ПРОЛОГ НЕУЗНАННОЙ СМЕРТИ

I

пять этот сон — тюрьма...

Странная тюрьма, если оглядеться вокруг. Кровать просторна и удобна, с неё всё видно как на ладони. Мягкий, даже на глаз, ковёр — во всю ширь чистой, светлой комнаты; не разберёшь, что под ним — паркет, доски, камень?.. Нет, такой шикарный ковёр на камни не стелют. От кровати он манит к буфету — опохмелиться, что ли? — от буфета к дивану, поваляться ещё в предвкушении завтрака. Но завтракать не хочется — хочется сесть к письменному столу и написать утреннее письмо — кому? Любови Ефимовне, разумеется. Письма любимой женщине как раз и пишутся по утрам. Значит, встать — и к столу; он напротив кровати, у окна, широкого и светлого. Хотя что это там — решётка? Вполне похоже, вполне логично: в тюрьме должны быть решётки. От этой мысли дрожь пробежала по телу. Решётки он не любил. Вздохнулось только тогда, когда решётка обернулась переплетением ветвей старого вяза. Толстых чёрных ветвей, которые, тем не менее, успели уже выбросить яркие листья. Конец апреля как-никак, пора. Дерево знает свой срок... в отличие от человека, да?.. Что-то нехорошее шевельнулось в этом вечном вопросе. А зря. Наша жизнь пишется на небесах. Зелёное на чёрном; чёрное на фоне дальнего, глубокого неба. Прелесть!

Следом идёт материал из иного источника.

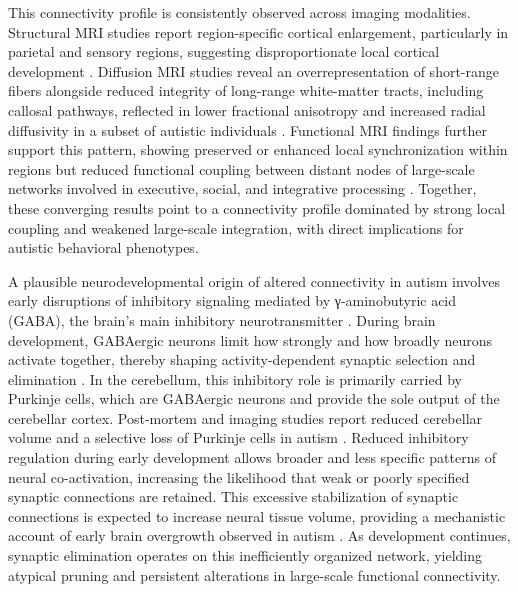 \documentclass{article}
\begin{document}
This connectivity profile is consistently observed across imaging modalities. Structural MRI studies report region-specific cortical enlargement, particularly in parietal and sensory regions, suggesting disproportionate local cortical development \citep{Piven1997,Courchesne2001}. Diffusion MRI studies reveal an overrepresentation of short-range fibers alongside reduced integrity of long-range white-matter tracts, including callosal pathways, reflected in lower fractional anisotropy and increased radial diffusivity in a subset of autistic individuals \citep{Alexander2007,Shukla2010,Casanova2002}. Functional MRI findings further support this pattern, showing preserved or enhanced local synchronization within regions but reduced functional coupling between distant nodes of large-scale networks involved in executive, social, and integrative processing \citep{Just2007,Mason2008}. Together, these converging results point to a connectivity profile dominated by strong local coupling and weakened large-scale integration, with direct implications for autistic behavioral phenotypes.

A plausible neurodevelopmental origin of altered connectivity in autism involves early disruptions of inhibitory signaling mediated by γ-aminobutyric acid (GABA), the brain’s main inhibitory neurotransmitter \citep{Rubenstein2003,Belmonte2004}. During brain development, GABAergic neurons limit how strongly and how broadly neurons activate together, thereby shaping activity-dependent synaptic selection and elimination \citep{Hensch2004,BenAri2002}. In the cerebellum, this inhibitory role is primarily carried by Purkinje cells, which are GABAergic neurons and provide the sole output of the cerebellar cortex. Post-mortem and imaging studies report reduced cerebellar volume and a selective loss of Purkinje cells in autism \citep{Courchesne1994,Fatemi2012}. Reduced inhibitory regulation during early development allows broader and less specific patterns of neural co-activation, increasing the likelihood that weak or poorly specified synaptic connections are retained. This excessive stabilization of synaptic connections is expected to increase neural tissue volume, providing a mechanistic account of early brain overgrowth observed in autism \citep{Courchesne2001,Hazlett2005}. As development continues, synaptic elimination operates on this inefficiently organized network, yielding atypical pruning and persistent alterations in large-scale functional connectivity.
\end{document}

Самому удивительно: Савинков впадает в сантименты...

Что же он напишет в такое прекрасное весеннее утро?

«Здравствуй, милая, бесценная Люба...»

Фу, как вульгарно! Савинков никогда не опускался до пошлых сантиментов. Женщину надо любить без слов, взглядами и жестами. Недавно он в каком-то журнале прочитал самого безалаберного, наверно, поэта России, тот оригинально признавался: «О любви в словах не говорят, о любви вздыхают лишь украдкой, да глаза, как яхонты, горят».

Висевшее над умывальником зеркало никаких яхонтов не отразило, но думать о вечно пьяном поэте было приятно. Ропшин на кровать присел, в бок лукаво подтолкнул. Ропшин ещё худо-бедно терпел поэтов, потому что тем же самым грешил; Савинков в последние годы их на дух не подпускал. Хотя этот пьяница и распутник правильно сказал: не надо слов, не надо.

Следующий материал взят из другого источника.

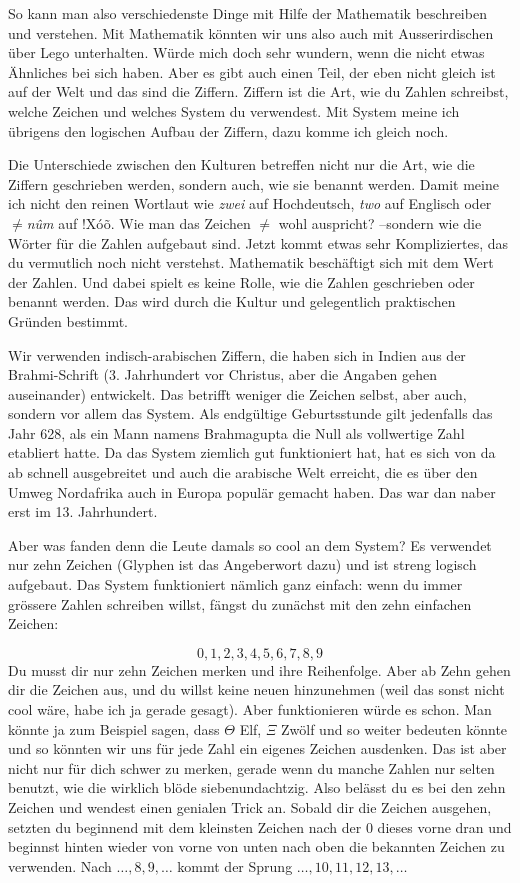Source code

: So kann man also verschiedenste Dinge mit Hilfe der Mathematik beschreiben und verstehen. Mit Mathematik könnten wir uns also auch mit Ausserirdischen über Lego unterhalten. Würde mich doch sehr wundern, wenn die nicht etwas Ähnliches bei sich haben. Aber es gibt auch einen Teil, der eben nicht gleich ist auf der Welt und das sind die Ziffern. Ziffern ist die Art, wie du Zahlen schreibst, welche Zeichen und welches System du verwendest. Mit System meine ich übrigens den logischen Aufbau der Ziffern, dazu komme ich gleich noch.

Die Unterschiede zwischen den Kulturen betreffen nicht nur die Art, wie die Ziffern geschrieben werden, sondern auch, wie sie benannt werden. Damit meine ich nicht den reinen Wortlaut wie \textit{zwei} auf Hochdeutsch, \textit{two} auf Englisch oder \textit{$\neq$n\^{u}m} auf $!$X\'{o}\~{o}. Wie man das Zeichen $\neq$ wohl auspricht? --sondern wie die Wörter für die Zahlen aufgebaut sind. Jetzt kommt etwas sehr Kompliziertes, das du vermutlich noch nicht verstehst. Mathematik beschäftigt sich mit dem Wert der Zahlen. Und dabei spielt es keine Rolle, wie die Zahlen geschrieben oder benannt werden. Das wird durch die Kultur und gelegentlich praktischen Gründen bestimmt.

Wir verwenden indisch-arabischen Ziffern, die haben sich in Indien aus der Brahmi-Schrift (3. Jahrhundert vor Christus, aber die Angaben gehen auseinander) entwickelt. Das betrifft weniger die Zeichen selbst, aber auch, sondern vor allem das System. Als endgültige Geburtsstunde gilt jedenfalls das Jahr 628, als ein Mann namens Brahmagupta die Null als vollwertige Zahl etabliert hatte. Da das System ziemlich gut funktioniert hat, hat es sich von da ab schnell ausgebreitet und auch die arabische Welt erreicht, die es über den Umweg Nordafrika auch in Europa populär gemacht haben. Das war dan naber erst im 13. Jahrhundert.

Aber was fanden denn die Leute damals so cool an dem System? Es verwendet nur zehn Zeichen (Glyphen ist das Angeberwort dazu) und ist streng logisch aufgebaut. Das System funktioniert nämlich ganz einfach: wenn du immer grössere Zahlen schreiben willst, fängst du zunächst mit den zehn einfachen Zeichen:

$$0, 1, 2, 3, 4, 5, 6, 7, 8, 9$$
Du musst dir nur zehn Zeichen merken und ihre Reihenfolge. Aber ab Zehn gehen dir die Zeichen aus, und du willst keine neuen hinzunehmen (weil das sonst nicht cool wäre, habe ich ja gerade gesagt). Aber funktionieren würde es schon. Man könnte ja zum Beispiel sagen, dass $\Theta$ Elf, $\Xi$ Zwölf und so weiter bedeuten könnte und so könnten wir uns für jede Zahl ein eigenes Zeichen ausdenken. Das ist aber nicht nur für dich schwer zu merken, gerade wenn du manche Zahlen nur selten benutzt, wie die wirklich blöde siebenundachtzig. Also belässt du es bei den zehn Zeichen und wendest einen genialen Trick an. Sobald dir die Zeichen ausgehen, setzten du beginnend mit dem kleinsten Zeichen nach der $0$ dieses vorne dran und beginnst hinten wieder von vorne von unten nach oben die bekannten Zeichen zu verwenden. Nach $\dots, 8, 9,\dots$ kommt der Sprung $\dots, 10, 11, 12, 13,\dots$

Да, но письмо?.. Писем без слов не бывает.

«Я никогда вас не любил... Любовь Ефимовна, а жить без вас не могу...»

Вот это уже лучше, хотя и непонятно. Впрочем, кто же и чего же понимает в любви?

Какая любовь — в сути тюрьмы не разобраться!

Пока обличал своё тупоумие, вошёл молодцеватый, крепкий армеец, объявил:

— Подъем. Оправиться. Умыться. Привести себя в надлежащий вид. В девять — к товарищу Дзержинскому. Разговор лучше вести позавтракавши.

Он совсем не по-служебному улыбнулся и вышел.

Тогда Савинков от ночных видений и перешёл окончательно к дневным заботам. Ведь и в самом деле — тюрьма-матушка!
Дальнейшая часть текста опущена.